▸ Work item: Go through the lines below and copy each one that holds the string "Nonlinear".

Document images with source code:
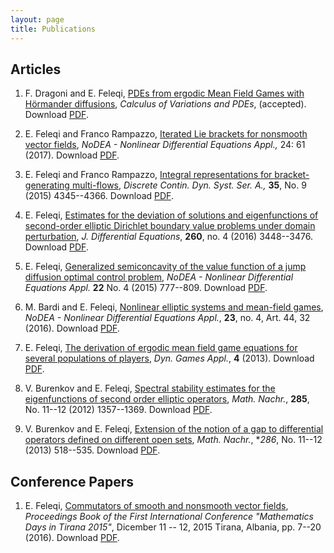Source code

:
```yaml
---
layout: page
title: Publications
---
```


## Articles

1. F. Dragoni and E. Feleqi,  [PDEs from ergodic Mean Field Games with Hörmander diffusions](/docs/Feleqi_publication9.pdf),  _Calculus of Variations and PDEs_, (accepted). Download [PDF](/docs/Feleqi_publication9.pdf).

1. E. Feleqi and Franco Rampazzo, [Iterated Lie brackets for nonsmooth vector fields](https://link.springer.com/article/10.1007/s00030-017-0484-4), _NoDEA - Nonlinear Differential Equations Appl.,_ 24: 61 (2017). Download [PDF](/docs/Feleqi_publication8.pdf). 

1. E. Feleqi and Franco Rampazzo, [Integral representations for  bracket-generating multi-flows](http://www.aimsciences.org/journals/displayArticlesnew.jsp?paperID=10990), _Discrete Contin. Dyn. Syst. Ser. A.,_ **35**, No. 9 (2015) 4345--4366. Download [PDF](/docs/Feleqi_publication8.pdf). 

1. E. Feleqi, [Estimates for the deviation of solutions and eigenfunctions of second-order elliptic Dirichlet boundary value problems under domain perturbation](https://www.sciencedirect.com/science/article/pii/S0022039615005811), _J. Differential Equations_, **260**, no. 4  (2016) 3448--3476. Download [PDF](/docs/Feleqi_publication3.pdf). 

1. E. Feleqi, [Generalized semiconcavity of the value function  of a jump diffusion optimal control problem](https://link.springer.com/article/10.1007/s00030-014-0304-z), _NoDEA - Nonlinear Differential Equations Appl._ **22** No. 4 (2015) 777--809. Download [PDF](/docs/Feleqi_publication6.pdf). 

1. M. Bardi and E. Feleqi, [Nonlinear elliptic systems and mean-field games](https://link.springer.com/article/10.1007/s00030-016-0397-7), _NoDEA - Nonlinear Differential Equations Appl._, **23**,  no. 4, Art. 44, 32 (2016). Download [PDF](/docs/Feleqi_publication4.pdf).

1. E. Feleqi, [The derivation of ergodic mean field game equations for several populations of players](https://link.springer.com/article/10.1007/s13235-013-0088-5), _Dyn. Games Appl._, **4** (2013). Download [PDF](/docs/Feleqi_publication5.pdf).

1. V. Burenkov and E. Feleqi, [Spectral stability estimates for the eigenfunctions of second order elliptic operators](https://onlinelibrary.wiley.com/doi/abs/10.1002/mana.201100250), _Math. Nachr._, **285**, No. 11--12 (2012) 1357--1369. Download [PDF](/docs/Feleqi_publication2pdf).

1. V. Burenkov and E. Feleqi, [Extension of the notion of a gap to differential operators defined on different open sets](https://www.researchgate.net/publicatio/264370512_Extension_of_the_notion_of_a_gap_to_differential_operators_defined_on_different_open_sets), _Math. Nachr._, **286*, No. 11--12 (2013) 518--535. Download [PDF](/docs/feleqipublication1.pdf).



## Conference Papers

1. E. Feleqi, [Commutators of smooth and nonsmooth vector fields](https://sites.google.com/a/fshn.edu.al/mathdaysintirana/), 
_Proceedings Book of the First International Conference "Mathematics Days in Tirana 2015"_, Dicember 11 -- 12, 2015 Tirana, Albania, pp. 7--20 (2016). Download [PDF](/docs/proceedings/feleqi_commutators.pdf).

▸ Answer section:
1. E. Feleqi and Franco Rampazzo, [Iterated Lie brackets for nonsmooth vector fields](https://link.springer.com/article/10.1007/s00030-017-0484-4), _NoDEA - Nonlinear Differential Equations Appl.,_ 24: 61 (2017). Download [PDF](/docs/Feleqi_publication8.pdf). 
1. E. Feleqi, [Generalized semiconcavity of the value function  of a jump diffusion optimal control problem](https://link.springer.com/article/10.1007/s00030-014-0304-z), _NoDEA - Nonlinear Differential Equations Appl._ **22** No. 4 (2015) 777--809. Download [PDF](/docs/Feleqi_publication6.pdf). 
1. M. Bardi and E. Feleqi, [Nonlinear elliptic systems and mean-field games](https://link.springer.com/article/10.1007/s00030-016-0397-7), _NoDEA - Nonlinear Differential Equations Appl._, **23**,  no. 4, Art. 44, 32 (2016). Download [PDF](/docs/Feleqi_publication4.pdf).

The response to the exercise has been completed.